Kavram olarak ıslah; taraflardan birinin yapmış olduğu usul işleminin tamamen veya kısmen düzeltilmesidir (6100 sayılı HMK. m. 176).
Islah müessesi, dava değiştirme, başka deyişle iddia ve müdafaanın değiştirilmesi veya genişletilmesi yasağını bertaraf eden bir imkandır.

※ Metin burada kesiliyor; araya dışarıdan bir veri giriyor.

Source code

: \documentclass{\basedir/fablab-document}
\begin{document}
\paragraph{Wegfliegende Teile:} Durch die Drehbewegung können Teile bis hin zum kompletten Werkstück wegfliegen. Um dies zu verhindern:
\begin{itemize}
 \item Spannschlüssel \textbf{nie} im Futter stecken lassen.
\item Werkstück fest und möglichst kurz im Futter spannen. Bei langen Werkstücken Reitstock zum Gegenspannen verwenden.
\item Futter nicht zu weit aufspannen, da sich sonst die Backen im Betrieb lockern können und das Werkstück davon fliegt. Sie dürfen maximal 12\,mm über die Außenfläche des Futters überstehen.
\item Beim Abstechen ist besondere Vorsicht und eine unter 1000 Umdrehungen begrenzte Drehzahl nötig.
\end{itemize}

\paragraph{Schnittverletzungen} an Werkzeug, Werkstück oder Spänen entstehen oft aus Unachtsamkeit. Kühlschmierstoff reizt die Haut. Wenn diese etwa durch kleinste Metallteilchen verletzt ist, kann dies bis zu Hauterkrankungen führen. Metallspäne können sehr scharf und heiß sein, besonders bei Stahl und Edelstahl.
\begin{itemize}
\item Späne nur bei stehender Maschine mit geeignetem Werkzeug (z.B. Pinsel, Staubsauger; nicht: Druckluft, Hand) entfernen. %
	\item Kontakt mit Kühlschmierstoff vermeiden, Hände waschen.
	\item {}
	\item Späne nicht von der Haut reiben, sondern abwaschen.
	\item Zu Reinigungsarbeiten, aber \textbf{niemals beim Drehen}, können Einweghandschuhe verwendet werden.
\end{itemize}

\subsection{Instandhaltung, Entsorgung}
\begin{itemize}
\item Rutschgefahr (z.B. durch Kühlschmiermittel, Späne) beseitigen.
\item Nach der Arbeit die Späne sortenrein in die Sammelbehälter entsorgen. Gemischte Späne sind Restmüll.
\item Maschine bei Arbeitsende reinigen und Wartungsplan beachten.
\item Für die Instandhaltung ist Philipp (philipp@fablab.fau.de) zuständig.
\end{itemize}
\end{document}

Zira bu suretle, aslında yasal itiraz ile karşılaşılabilecek olan herhangi bir taraf muamelesi, ıslah kurumu yardımı ile artık bu itirazı davet etmeksizin yapabilmektedir (Üstündağ S: Medeni Yargılama Hukuku, C.I.II.B.5, ... 1992, s.534).
Islah, mahkemeye yöneltilen tek taraflı ve açık bir irade beyanı olduğundan, yasal şartları yerine getirildiği takdirde karşı tarafın ya da mahkemenin kabulüne bağlı olmaksızın yapılabilir. İddia ve savunmayı değiştirme ya da genişletme sayılmayan hallerde veya karşı tarafın genişletme ve değiştirmeye rıza gösterdiği hallerde ıslaha başvurmaya gerek olmadığı açıktır.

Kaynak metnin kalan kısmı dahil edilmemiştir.